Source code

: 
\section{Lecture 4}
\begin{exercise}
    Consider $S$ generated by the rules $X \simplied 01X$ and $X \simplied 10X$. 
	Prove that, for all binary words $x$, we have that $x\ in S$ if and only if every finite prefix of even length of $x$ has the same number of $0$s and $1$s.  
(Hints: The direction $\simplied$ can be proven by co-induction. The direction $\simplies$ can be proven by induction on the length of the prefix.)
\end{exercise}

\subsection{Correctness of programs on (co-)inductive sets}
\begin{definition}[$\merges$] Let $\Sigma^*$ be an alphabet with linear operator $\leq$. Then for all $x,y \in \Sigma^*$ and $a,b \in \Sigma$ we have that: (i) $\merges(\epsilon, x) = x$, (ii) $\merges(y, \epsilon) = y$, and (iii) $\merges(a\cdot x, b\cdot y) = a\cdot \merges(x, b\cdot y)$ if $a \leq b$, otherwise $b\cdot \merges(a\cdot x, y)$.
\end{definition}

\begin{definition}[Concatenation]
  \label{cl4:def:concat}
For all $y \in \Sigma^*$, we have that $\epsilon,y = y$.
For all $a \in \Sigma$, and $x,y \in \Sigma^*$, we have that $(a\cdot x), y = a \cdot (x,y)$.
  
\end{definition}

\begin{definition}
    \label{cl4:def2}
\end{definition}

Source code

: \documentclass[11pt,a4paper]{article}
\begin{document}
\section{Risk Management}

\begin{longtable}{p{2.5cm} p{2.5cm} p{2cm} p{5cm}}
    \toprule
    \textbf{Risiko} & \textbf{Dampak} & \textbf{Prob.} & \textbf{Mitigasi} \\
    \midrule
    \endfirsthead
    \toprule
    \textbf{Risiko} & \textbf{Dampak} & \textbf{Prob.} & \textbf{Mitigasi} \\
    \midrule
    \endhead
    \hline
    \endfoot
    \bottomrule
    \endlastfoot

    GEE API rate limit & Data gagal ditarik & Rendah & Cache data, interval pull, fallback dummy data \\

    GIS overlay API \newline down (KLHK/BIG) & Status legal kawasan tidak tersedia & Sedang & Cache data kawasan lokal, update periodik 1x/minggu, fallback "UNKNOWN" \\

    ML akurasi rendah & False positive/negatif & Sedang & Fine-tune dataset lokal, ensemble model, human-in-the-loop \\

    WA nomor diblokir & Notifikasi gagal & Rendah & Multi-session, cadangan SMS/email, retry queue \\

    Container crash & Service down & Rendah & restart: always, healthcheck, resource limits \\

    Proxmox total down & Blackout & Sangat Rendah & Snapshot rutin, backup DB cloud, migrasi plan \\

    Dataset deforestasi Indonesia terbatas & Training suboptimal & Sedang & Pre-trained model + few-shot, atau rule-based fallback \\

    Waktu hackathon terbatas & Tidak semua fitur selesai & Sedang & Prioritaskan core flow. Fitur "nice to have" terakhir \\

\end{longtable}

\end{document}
==*==
__WHAT TO PRODUCE__. Copy every line from the records above that contains the string "cdot".

__OUTPUT__.
\begin{definition}[$\merges$] Let $\Sigma^*$ be an alphabet with linear operator $\leq$. Then for all $x,y \in \Sigma^*$ and $a,b \in \Sigma$ we have that: (i) $\merges(\epsilon, x) = x$, (ii) $\merges(y, \epsilon) = y$, and (iii) $\merges(a\cdot x, b\cdot y) = a\cdot \merges(x, b\cdot y)$ if $a \leq b$, otherwise $b\cdot \merges(a\cdot x, y)$.
For all $a \in \Sigma$, and $x,y \in \Sigma^*$, we have that $(a\cdot x), y = a \cdot (x,y)$.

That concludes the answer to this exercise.